Su mirada se ensombrece. Cuenta cómo la mirada de un familiar, y su sangre pesada, le echó a perder el guiso de unas hallacas. Por eso prefería la noche para cocinar. El tiempo en que nadie se asomaba en ese tinglado que montaba, junto a su hijo, a la hora de elaborar las miles de hallacas que preparaban. Y no solo la vista, también el verbo. La mazamorra de jojoto debía prepararse en silencio. Hasta el habla de los presentes debía estar ausente en esos momentos de sabores, cocidos y olores.
Aminta Margarita, la que le gusta el café y se lo toma de a poco, en esa taza de peltre que pertenecía a su amiga Julia, también cultiva los amores fraternos. Juega dominó con su amiga Carlina, a quien llama por teléfono y de repente le dice de manera fresca: estúpida. Se le escucha y es imposible no pensar en una adolescente. Es Carlina quien la adula con gallina guisada. Porque a Julia, su compañera de baile, aún la extraña. No pudo verla cuando murió. Solo supo que se fue vestida con un traje suyo. El que uso en la graduación de su hijo Tomás. Un vestido para el disfrute y para el descanso. El eterno.
El cocido de unas caraotas con pata de ganado, inicia un relato sobre los oficios de la muerte. Un momento de sabor y desazón se cuela en el ambiente. La energía de Eros y Tánatos deambula en el espacio. Rezos para quienes exhalarán el último aliento, y una vela del alma en las manos entrelazadas con las de ella. A su madre se la puso. Una forma de acompañar y dar luz al otro en ese trance. Un frío que le recorría los brazos hasta el cuello era el que sentía en esos momentos. El aire helado de la muerte. Y ya difuntos muchos rezos para ayudarlos en el descanso eterno. Con abuelo y padre devotos del Santísimo Sacramento, acuñó esa religiosidad familiar. Y en su casa ese es el ambiente. Santos en figuras, postales, afiches y rosarios no compiten con los adornos de la casa. Parecen ser sus acompañantes. También una colorida Cruz de Mayo en su habitación. La que solía vestir cada 3 de mayo para exponerla en la plaza.
—Yo iba detrás de mi papá cuando rezaba el rosario –y recuerda que ella repetía para sí en aquellos momentos cuándo tendré un rosario en mi mano.
Y no solo tuvo un rosario, también una vela. Dadora de fuerza y luz en el viaje de no retorno. Ese que para ser transitado, pudiera necesitar del consumo de la leche materna. Sí, la que da vida. Confiesa que vio a algunos moribundos ingerirla.
—Es que pa’ morí se necesita fuerza –dice con convicción.
Parece que Aminta no necesitará vela ni leche materna. Prefiere que su partida tenga la rapidez de un rayo. Eso sí, que no falte un baile en la plaza de El Hatillo.

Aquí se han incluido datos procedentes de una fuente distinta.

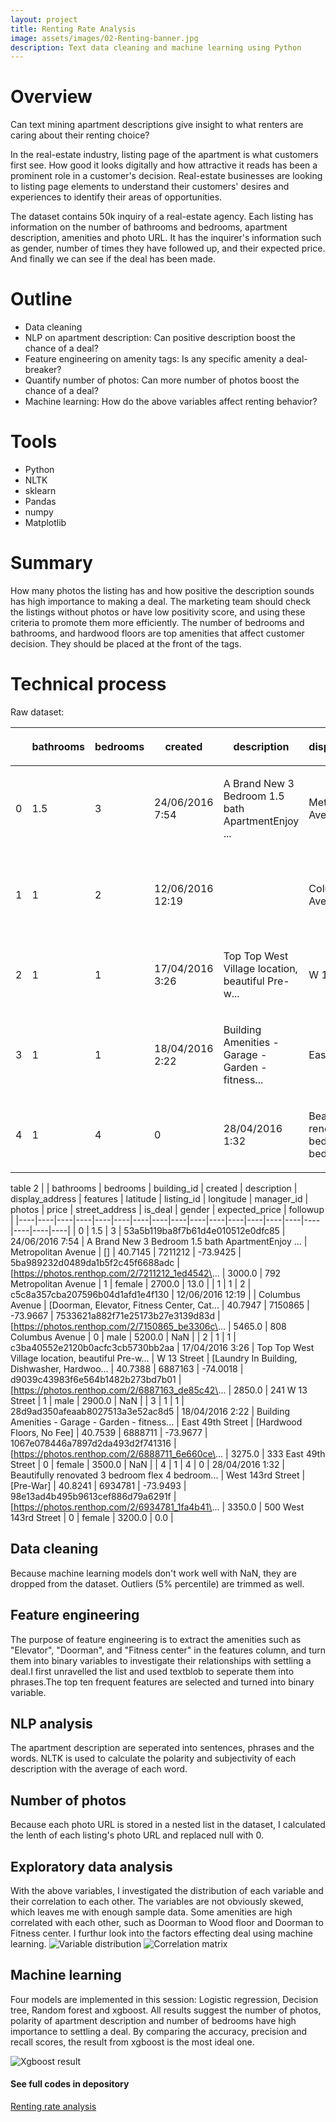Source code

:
```yaml
---
layout: project
title: Renting Rate Analysis
image: assets/images/02-Renting-banner.jpg
description: Text data cleaning and machine learning using Python
---
```

# Overview

Can text mining apartment descriptions give insight to what renters are caring about their renting choice?

In the real-estate industry, listing page of the apartment is what customers first see. How good it looks digitally and how attractive it reads has been a prominent role in a customer's decision. Real-estate businesses are looking to listing page elements to understand their customers' desires and experiences to identify their areas of opportunities.

The dataset contains 50k inquiry of a real-estate agency. Each listing has information on the number of bathrooms and bedrooms, apartment description, amenities and photo URL. It has the inquirer's information such as gender, number of times they have followed up, and their expected price. And finally we can see if the deal has been made.

# Outline

-   Data cleaning
-   NLP on apartment description: Can positive description boost the chance of a deal?
-   Feature engineering on amenity tags: Is any specific amenity a deal-breaker?
-   Quantify number of photos: Can more number of photos boost the chance of a deal?
-   Machine learning: How do the above variables affect renting behavior?

# Tools

-   Python
-   NLTK
-   sklearn
-   Pandas
-   numpy
-   Matplotlib

# Summary
How many photos the listing has and how positive the description sounds has high importance to making a deal. The marketing team should check the listings without photos or have low positivity score, and using these criteria to promote them more efficiently. 
The number of bedrooms and bathrooms, and hardwood floors are top amenities that affect customer decision. They should be placed at the front of the tags. 
 
# Technical process
Raw dataset:
<div>

<style scoped>
    .dataframe tbody tr th:only-of-type {
        vertical-align: middle;
    }

    .dataframe tbody tr th {
        vertical-align: top;
    }

    .dataframe thead th {
        text-align: right;
    }
</style>

<table>
<thead>
<tr class="header">
<th><p></p></th>
<th><p>bathrooms</p></th>
<th><p>bedrooms</p></th>
<th><p>created</p></th>
<th><p>description</p></th>
<th><p>display_address</p></th>
<th><p>features</p></th>
<th><p>latitude</p></th>
<th><p>listing_id</p></th>
<th><p>longitude</p></th>
<th><p>manager_id</p></th>
<th><p>photos</p></th>
<th><p>price</p></th>
<th><p>street_address</p></th>
<th><p>is_deal</p></th>
<th><p>gender</p></th>
<th><p>expected_price</p></th>
<th><p>followup</p></th>
</tr>
</thead>
<tbody>
<tr class="odd">
<td><p>0</p></td>
<td><p>1.5</p></td>
<td><p>3</p></td>
<td><p>24/06/2016 7:54</p></td>
<td><p>A Brand New 3 Bedroom 1.5 bath ApartmentEnjoy ...</p></td>
<td><p>Metropolitan Avenue</p></td>
<td><p>[]</p></td>
<td><p>40.7145</p></td>
<td><p>7211212</p></td>
<td><p>-73.9425</p></td>
<td><p>[https://photos.renthop.com/2/7211212_1ed4542...</p></td>
<td><p>3000.0</p></td>
<td><p>792 Metropolitan Avenue</p></td>
<td><p>1</p></td>
<td><p>female</p></td>
<td><p>2700.0</p></td>
<td><p>13.0</p></td>
</tr>
<tr class="even">
<td><p>1</p></td>
<td><p>1</p></td>
<td><p>2</p></td>
<td><p>12/06/2016 12:19</p></td>
<td></td>
<td><p>Columbus Avenue</p></td>
<td><p>[Doorman, Elevator, Fitness Center, Cat...</p></td>
<td><p>40.7947</p></td>
<td><p>7150865</p></td>
<td><p>-73.9667</p></td>
<td><p>[https://photos.renthop.com/2/7150865_be3306c...</p></td>
<td><p>5465.0</p></td>
<td><p>808 Columbus Avenue</p></td>
<td><p>0</p></td>
<td><p>male</p></td>
<td><p>5200.0</p></td>
<td><p>NaN</p></td>
</tr>
<tr class="odd">
<td><p>2</p></td>
<td><p>1</p></td>
<td><p>1</p></td>
<td><p>17/04/2016 3:26</p></td>
<td><p>Top Top West Village location, beautiful Pre-w...</p></td>
<td><p>W 13 Street</p></td>
<td><p>[Laundry In Building, Dishwasher, Hardwoo...</p></td>
<td><p>40.7388</p></td>
<td><p>6887163</p></td>
<td><p>-74.0018</p></td>
<td><p>[https://photos.renthop.com/2/6887163_de85c42...</p></td>
<td><p>2850.0</p></td>
<td><p>241 W 13 Street</p></td>
<td><p>1</p></td>
<td><p>male</p></td>
<td><p>2900.0</p></td>
<td><p>NaN</p></td>
</tr>
<tr class="even">
<td><p>3</p></td>
<td><p>1</p></td>
<td><p>1</p></td>
<td><p>18/04/2016 2:22</p></td>
<td><p>Building Amenities - Garage - Garden - fitness...</p></td>
<td><p>East 49th Street</p></td>
<td><p>[Hardwood Floors, No Fee]</p></td>
<td><p>40.7539</p></td>
<td><p>6888711</p></td>
<td><p>-73.9677</p></td>
<td><p>[https://photos.renthop.com/2/6888711_6e660ce...</p></td>
<td><p>3275.0</p></td>
<td><p>333 East 49th Street</p></td>
<td><p>0</p></td>
<td><p>female</p></td>
<td><p>3500.0</p></td>
<td><p>NaN</p></td>
</tr>
<tr class="odd">
<td><p>4</p></td>
<td><p>1</p></td>
<td><p>4</p></td>
<td><p>0</p></td>
<td><p>28/04/2016 1:32</p></td>
<td><p>Beautifully renovated 3 bedroom flex 4 bedroom...</p></td>
<td><p>West 143rd Street</p></td>
<td><p>[Pre-War]</p></td>
<td><p>40.8241</p></td>
<td><p>6934781</p></td>
<td><p>-73.9493</p></td>
<td><p>[https://photos.renthop.com/2/6934781_1fa4b41...</p></td>
<td><p>3350.0</p></td>
<td><p>500 West 143rd Street</p></td>
<td><p>0</p></td>
<td><p>female</p></td>
<td><p>3200.0</p></td>
<td><p>0.0</p></td>
</tr>
</tbody>
</table>

</div>

table 2
|     | bathrooms | bedrooms | building_id                      | created          | description                                        | display_address     | features                                       | latitude | listing_id | longitude | manager_id                       | photos                                             | price  | street_address          | is_deal | gender | expected_price | followup |
|----|----|----|----|----|----|----|----|----|----|----|----|----|----|----|----|----|----|----|
| 0   | 1.5       | 3        | 53a5b119ba8f7b61d4e010512e0dfc85 | 24/06/2016 7:54  | A Brand New 3 Bedroom 1.5 bath ApartmentEnjoy \... | Metropolitan Avenue | \[\]                                           | 40.7145  | 7211212    | -73.9425  | 5ba989232d0489da1b5f2c45f6688adc | \[https://photos.renthop.com/2/7211212_1ed4542\... | 3000.0 | 792 Metropolitan Avenue | 1       | female | 2700.0         | 13.0     |
| 1   | 1         | 2        | c5c8a357cba207596b04d1afd1e4f130 | 12/06/2016 12:19 |                                                    | Columbus Avenue     | \[Doorman, Elevator, Fitness Center, Cat\...   | 40.7947  | 7150865    | -73.9667  | 7533621a882f71e25173b27e3139d83d | \[https://photos.renthop.com/2/7150865_be3306c\... | 5465.0 | 808 Columbus Avenue     | 0       | male   | 5200.0         | NaN      |
| 2   | 1         | 1        | c3ba40552e2120b0acfc3cb5730bb2aa | 17/04/2016 3:26  | Top Top West Village location, beautiful Pre-w\... | W 13 Street         | \[Laundry In Building, Dishwasher, Hardwoo\... | 40.7388  | 6887163    | -74.0018  | d9039c43983f6e564b1482b273bd7b01 | \[https://photos.renthop.com/2/6887163_de85c42\... | 2850.0 | 241 W 13 Street         | 1       | male   | 2900.0         | NaN      |
| 3   | 1         | 1        | 28d9ad350afeaab8027513a3e52ac8d5 | 18/04/2016 2:22  | Building Amenities - Garage - Garden - fitness\... | East 49th Street    | \[Hardwood Floors, No Fee\]                    | 40.7539  | 6888711    | -73.9677  | 1067e078446a7897d2da493d2f741316 | \[https://photos.renthop.com/2/6888711_6e660ce\... | 3275.0 | 333 East 49th Street    | 0       | female | 3500.0         | NaN      |
| 4   | 1         | 4        | 0                                | 28/04/2016 1:32  | Beautifully renovated 3 bedroom flex 4 bedroom\... | West 143rd Street   | \[Pre-War\]                                    | 40.8241  | 6934781    | -73.9493  | 98e13ad4b495b9613cef886d79a6291f | \[https://photos.renthop.com/2/6934781_1fa4b41\... | 3350.0 | 500 West 143rd Street   | 0       | female | 3200.0         | 0.0      |


## Data cleaning
Because machine learning models don't work well with NaN, they are dropped from the dataset. Outliers (5% percentile) are trimmed as well.

## Feature engineering
The purpose of feature engineering is to extract the amenities such as "Elevator", "Doorman", and "Fitness center" in the features column, and turn them into binary variables to investigate their relationships with settling a deal.I first unravelled the list and used textblob to seperate them into phrases.The top ten frequent features are selected and turned into binary variable.

## NLP analysis
The apartment description are seperated into sentences, phrases and the words. NLTK is used to calculate the polarity and subjectivity of each description with the average of each word. 

## Number of photos 
Because each photo URL is stored in a nested list in the dataset, I calculated the lenth of each listing's photo URL and replaced null with 0.

## Exploratory data analysis
With the above variables, I investigated the distribution of each variable and their correlation to each other.
The variables are not obviously skewed, which leaves me with enough sample data. Some amenities are high correlated with each other, such as Doorman to Wood floor and Doorman to Fitness center. I furthur look into the factors effecting deal using machine learning.
![Variable distribution](/assets/images/Renting-rate-analysis/output_80_0.png)
![Correlation matrix](/assets/images/Renting-rate-analysis/output_82_0.png)

## Machine learning
Four models are implemented in this session: Logistic regression, Decision tree, Random forest and xgboost. All results suggest the number of photos, polarity of apartment description and number of bedrooms have high importance to settling a deal. By comparing the accuracy, precision and recall scores, the result from xgboost is the most ideal one. 

![Xgboost result](/assets/images/Renting-rate-analysis/output_109_0.png)

#### See full codes in depository
[Renting rate analysis](https://github.com/JingjingLiang99/Renting-rate-analysis)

—Bueno, bailando sería bueno… Sería como yo, echando broma, bailando en la plaza y rezando el rosario.
Tararea la estrofa de una canción que le escuchaba a su abuelo, “Las brumas del mar”

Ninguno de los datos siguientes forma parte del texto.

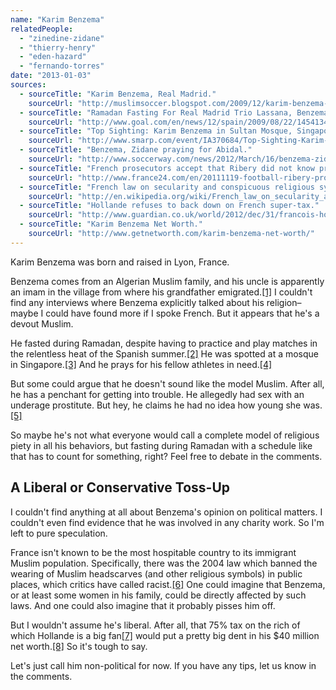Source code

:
 ```yaml
---
name: "Karim Benzema"
relatedPeople:
  - "zinedine-zidane"
  - "thierry-henry"
  - "eden-hazard"
  - "fernando-torres"
date: "2013-01-03"
sources:
  - sourceTitle: "Karim Benzema, Real Madrid."
    sourceUrl: "http://muslimsoccer.blogspot.com/2009/12/karim-benzema-real-madrid.html"
  - sourceTitle: "Ramadan Fasting For Real Madrid Trio Lassana, Benzema and Diarra."
    sourceUrl: "http://www.goal.com/en/news/12/spain/2009/08/22/1454134/ramadan-fasting-for-real-madrid-trio-lassana-benzema-and"
  - sourceTitle: "Top Sighting: Karim Benzema in Sultan Mosque, Singapore."
    sourceUrl: "http://www.smarp.com/event/IA370684/Top-Sighting-Karim-Benzema-in-Sultan-Mosque-Singapore"
  - sourceTitle: "Benzema, Zidane praying for Abidal."
    sourceUrl: "http://www.soccerway.com/news/2012/March/16/benzema-zidane-praying-for-abidal/"
  - sourceTitle: "French prosecutors accept that Ribery did not know prostitute was a minor."
    sourceUrl: "http://www.france24.com/en/20111119-football-ribery-prostitute-minor-case-benzema-france-paris-justice"
  - sourceTitle: "French law on secularity and conspicuous religious symbols in schools."
    sourceUrl: "http://en.wikipedia.org/wiki/French_law_on_secularity_and_conspicuous_religious_symbols_in_schools#Anti-racist_activist_reactions"
  - sourceTitle: "Hollande refuses to back down on French super-tax."
    sourceUrl: "http://www.guardian.co.uk/world/2012/dec/31/francois-hollande-french-super-tax"
  - sourceTitle: "Karim Benzema Net Worth."
    sourceUrl: "http://www.getnetworth.com/karim-benzema-net-worth/"
---
```


Karim Benzema was born and raised in Lyon, France.

Benzema comes from an Algerian Muslim family, and his uncle is apparently an imam in the village from where his grandfather emigrated.<a class="source-citation" href="#http://muslimsoccer.blogspot.com/2009/12/karim-benzema-real-madrid.html" title="Karim Benzema, Real Madrid.">[1]</a> I couldn't find any interviews where Benzema explicitly talked about his religion–maybe I could have found more if I spoke French. But it appears that he's a devout Muslim.

He fasted during Ramadan, despite having to practice and play matches in the relentless heat of the Spanish summer.<a class="source-citation" href="#http://www.goal.com/en/news/12/spain/2009/08/22/1454134/ramadan-fasting-for-real-madrid-trio-lassana-benzema-and" title="Ramadan Fasting For Real Madrid Trio Lassana, Benzema and Diarra.">[2]</a> He was spotted at a mosque in Singapore.<a class="source-citation" href="#http://www.smarp.com/event/IA370684/Top-Sighting-Karim-Benzema-in-Sultan-Mosque-Singapore" title="Top Sighting: Karim Benzema in Sultan Mosque, Singapore.">[3]</a> And he prays for his fellow athletes in need.<a class="source-citation" href="#http://www.soccerway.com/news/2012/March/16/benzema-zidane-praying-for-abidal/" title="Benzema, Zidane praying for Abidal.">[4]</a>

But some could argue that he doesn't sound like the model Muslim. After all, he has a penchant for getting into trouble. He allegedly had sex with an underage prostitute. But hey, he claims he had no idea how young she was.<a class="source-citation" href="#http://www.france24.com/en/20111119-football-ribery-prostitute-minor-case-benzema-france-paris-justice" title="French prosecutors accept that Ribery did not know prostitute was a minor.">[5]</a>

So maybe he's not what everyone would call a complete model of religious piety in all his behaviors, but fasting during Ramadan with a schedule like that has to count for something, right? Feel free to debate in the comments.


## A Liberal or Conservative Toss-Up

I couldn't find anything at all about Benzema's opinion on political matters. I couldn't even find evidence that he was involved in any charity work. So I'm left to pure speculation.

France isn't known to be the most hospitable country to its immigrant Muslim population. Specifically, there was the 2004 law which banned the wearing of Muslim headscarves (and other religious symbols) in public places, which critics have called racist.<a class="source-citation" href="#http://en.wikipedia.org/wiki/French_law_on_secularity_and_conspicuous_religious_symbols_in_schools#Anti-racist_activist_reactions" title="French law on secularity and conspicuous religious symbols in schools.">[6]</a> One could imagine that Benzema, or at least some women in his family, could be directly affected by such laws. And one could also imagine that it probably pisses him off.

But I wouldn't assume he's liberal. After all, that 75% tax on the rich of which Hollande is a big fan<a class="source-citation" href="#http://www.guardian.co.uk/world/2012/dec/31/francois-hollande-french-super-tax" title="Hollande refuses to back down on French super-tax.">[7]</a> would put a pretty big dent in his $40 million net worth.<a class="source-citation" href="#http://www.getnetworth.com/karim-benzema-net-worth/" title="Karim Benzema Net Worth.">[8]</a> So it's tough to say.

Let's just call him non-political for now. If you have any tips, let us know in the comments.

Así cual las brumas del mar/
hay pecho donde nace amor/
hay seres que nacen y crecen/
y luego perecen, muriendo de amor.
Cuando pienso que tú no me quieres/
ni siquiera te acuerdas de mí/
se me nublan los ojos en llanto/
queriéndote tanto suspiro por ti.
Y llora. Logra decir con la voz ahogada en el llanto:
—Es muy triste, ¿verdad? Esa canción es muy triste.